An exact copy of every record below is what's needed here.

● AVAILABLE DATA
# # # # #
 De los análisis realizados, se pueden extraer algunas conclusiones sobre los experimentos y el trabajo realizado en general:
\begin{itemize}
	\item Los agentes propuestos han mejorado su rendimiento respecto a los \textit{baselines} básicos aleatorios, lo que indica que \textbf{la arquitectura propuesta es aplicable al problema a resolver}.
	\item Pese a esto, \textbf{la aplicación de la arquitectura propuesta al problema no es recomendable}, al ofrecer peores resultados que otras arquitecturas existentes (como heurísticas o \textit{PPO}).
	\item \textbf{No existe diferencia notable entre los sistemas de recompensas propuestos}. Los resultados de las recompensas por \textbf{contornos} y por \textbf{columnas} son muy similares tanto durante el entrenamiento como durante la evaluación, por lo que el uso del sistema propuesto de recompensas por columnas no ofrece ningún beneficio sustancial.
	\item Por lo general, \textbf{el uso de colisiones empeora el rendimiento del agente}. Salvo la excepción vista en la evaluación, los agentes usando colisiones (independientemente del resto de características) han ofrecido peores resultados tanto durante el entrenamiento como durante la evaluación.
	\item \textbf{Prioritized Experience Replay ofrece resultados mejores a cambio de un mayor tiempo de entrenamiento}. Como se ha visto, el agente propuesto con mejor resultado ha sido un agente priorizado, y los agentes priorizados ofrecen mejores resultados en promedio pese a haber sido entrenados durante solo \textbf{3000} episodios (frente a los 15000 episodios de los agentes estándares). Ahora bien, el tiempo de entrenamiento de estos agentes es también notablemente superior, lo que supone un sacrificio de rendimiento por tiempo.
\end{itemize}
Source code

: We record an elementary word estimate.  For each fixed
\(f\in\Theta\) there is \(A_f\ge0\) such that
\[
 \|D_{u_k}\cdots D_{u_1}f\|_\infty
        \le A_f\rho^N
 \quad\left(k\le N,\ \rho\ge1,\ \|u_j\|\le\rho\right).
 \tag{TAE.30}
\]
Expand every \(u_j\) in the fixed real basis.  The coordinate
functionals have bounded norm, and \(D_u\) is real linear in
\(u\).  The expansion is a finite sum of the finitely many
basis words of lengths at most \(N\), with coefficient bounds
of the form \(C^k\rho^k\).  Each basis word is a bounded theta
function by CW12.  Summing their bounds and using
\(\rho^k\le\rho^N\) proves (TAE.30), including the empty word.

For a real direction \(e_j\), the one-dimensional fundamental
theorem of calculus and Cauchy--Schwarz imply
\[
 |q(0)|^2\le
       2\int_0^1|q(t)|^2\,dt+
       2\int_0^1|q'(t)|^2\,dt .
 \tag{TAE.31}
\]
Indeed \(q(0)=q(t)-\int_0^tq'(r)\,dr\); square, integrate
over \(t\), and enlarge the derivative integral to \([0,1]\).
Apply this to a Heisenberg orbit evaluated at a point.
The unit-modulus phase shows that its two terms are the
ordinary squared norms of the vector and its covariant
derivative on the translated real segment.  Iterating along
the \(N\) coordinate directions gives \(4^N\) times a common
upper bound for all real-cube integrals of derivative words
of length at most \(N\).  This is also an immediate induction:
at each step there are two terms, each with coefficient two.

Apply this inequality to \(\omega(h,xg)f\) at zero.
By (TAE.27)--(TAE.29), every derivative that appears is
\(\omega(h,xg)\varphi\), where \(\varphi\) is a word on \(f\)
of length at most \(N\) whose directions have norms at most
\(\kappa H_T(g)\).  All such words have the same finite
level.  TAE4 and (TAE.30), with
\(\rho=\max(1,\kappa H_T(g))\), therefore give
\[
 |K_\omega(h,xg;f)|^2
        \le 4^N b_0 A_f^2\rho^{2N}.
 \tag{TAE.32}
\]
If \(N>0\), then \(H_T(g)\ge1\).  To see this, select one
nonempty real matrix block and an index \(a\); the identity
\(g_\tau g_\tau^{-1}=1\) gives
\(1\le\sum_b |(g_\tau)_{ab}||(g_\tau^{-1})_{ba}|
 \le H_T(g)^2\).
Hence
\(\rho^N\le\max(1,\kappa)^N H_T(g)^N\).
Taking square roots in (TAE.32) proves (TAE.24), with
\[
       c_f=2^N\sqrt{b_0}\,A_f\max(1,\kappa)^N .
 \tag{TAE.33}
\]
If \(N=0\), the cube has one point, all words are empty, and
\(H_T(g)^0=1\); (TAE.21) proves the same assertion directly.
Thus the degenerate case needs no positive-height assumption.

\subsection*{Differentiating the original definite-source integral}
# # # # #
● OUTPUT
 De los análisis realizados, se pueden extraer algunas conclusiones sobre los experimentos y el trabajo realizado en general:
\begin{itemize}
	\item Los agentes propuestos han mejorado su rendimiento respecto a los \textit{baselines} básicos aleatorios, lo que indica que \textbf{la arquitectura propuesta es aplicable al problema a resolver}.
	\item Pese a esto, \textbf{la aplicación de la arquitectura propuesta al problema no es recomendable}, al ofrecer peores resultados que otras arquitecturas existentes (como heurísticas o \textit{PPO}).
	\item \textbf{No existe diferencia notable entre los sistemas de recompensas propuestos}. Los resultados de las recompensas por \textbf{contornos} y por \textbf{columnas} son muy similares tanto durante el entrenamiento como durante la evaluación, por lo que el uso del sistema propuesto de recompensas por columnas no ofrece ningún beneficio sustancial.
	\item Por lo general, \textbf{el uso de colisiones empeora el rendimiento del agente}. Salvo la excepción vista en la evaluación, los agentes usando colisiones (independientemente del resto de características) han ofrecido peores resultados tanto durante el entrenamiento como durante la evaluación.
	\item \textbf{Prioritized Experience Replay ofrece resultados mejores a cambio de un mayor tiempo de entrenamiento}. Como se ha visto, el agente propuesto con mejor resultado ha sido un agente priorizado, y los agentes priorizados ofrecen mejores resultados en promedio pese a haber sido entrenados durante solo \textbf{3000} episodios (frente a los 15000 episodios de los agentes estándares). Ahora bien, el tiempo de entrenamiento de estos agentes es también notablemente superior, lo que supone un sacrificio de rendimiento por tiempo.
\end{itemize}
Source code

: We record an elementary word estimate.  For each fixed
\(f\in\Theta\) there is \(A_f\ge0\) such that
\[
 \|D_{u_k}\cdots D_{u_1}f\|_\infty
        \le A_f\rho^N
 \quad\left(k\le N,\ \rho\ge1,\ \|u_j\|\le\rho\right).
 \tag{TAE.30}
\]
Expand every \(u_j\) in the fixed real basis.  The coordinate
functionals have bounded norm, and \(D_u\) is real linear in
\(u\).  The expansion is a finite sum of the finitely many
basis words of lengths at most \(N\), with coefficient bounds
of the form \(C^k\rho^k\).  Each basis word is a bounded theta
function by CW12.  Summing their bounds and using
\(\rho^k\le\rho^N\) proves (TAE.30), including the empty word.

For a real direction \(e_j\), the one-dimensional fundamental
theorem of calculus and Cauchy--Schwarz imply
\[
 |q(0)|^2\le
       2\int_0^1|q(t)|^2\,dt+
       2\int_0^1|q'(t)|^2\,dt .
 \tag{TAE.31}
\]
Indeed \(q(0)=q(t)-\int_0^tq'(r)\,dr\); square, integrate
over \(t\), and enlarge the derivative integral to \([0,1]\).
Apply this to a Heisenberg orbit evaluated at a point.
The unit-modulus phase shows that its two terms are the
ordinary squared norms of the vector and its covariant
derivative on the translated real segment.  Iterating along
the \(N\) coordinate directions gives \(4^N\) times a common
upper bound for all real-cube integrals of derivative words
of length at most \(N\).  This is also an immediate induction:
at each step there are two terms, each with coefficient two.

Apply this inequality to \(\omega(h,xg)f\) at zero.
By (TAE.27)--(TAE.29), every derivative that appears is
\(\omega(h,xg)\varphi\), where \(\varphi\) is a word on \(f\)
of length at most \(N\) whose directions have norms at most
\(\kappa H_T(g)\).  All such words have the same finite
level.  TAE4 and (TAE.30), with
\(\rho=\max(1,\kappa H_T(g))\), therefore give
\[
 |K_\omega(h,xg;f)|^2
        \le 4^N b_0 A_f^2\rho^{2N}.
 \tag{TAE.32}
\]
If \(N>0\), then \(H_T(g)\ge1\).  To see this, select one
nonempty real matrix block and an index \(a\); the identity
\(g_\tau g_\tau^{-1}=1\) gives
\(1\le\sum_b |(g_\tau)_{ab}||(g_\tau^{-1})_{ba}|
 \le H_T(g)^2\).
Hence
\(\rho^N\le\max(1,\kappa)^N H_T(g)^N\).
Taking square roots in (TAE.32) proves (TAE.24), with
\[
       c_f=2^N\sqrt{b_0}\,A_f\max(1,\kappa)^N .
 \tag{TAE.33}
\]
If \(N=0\), the cube has one point, all words are empty, and
\(H_T(g)^0=1\); (TAE.21) proves the same assertion directly.
Thus the degenerate case needs no positive-height assumption.

\subsection*{Differentiating the original definite-source integral}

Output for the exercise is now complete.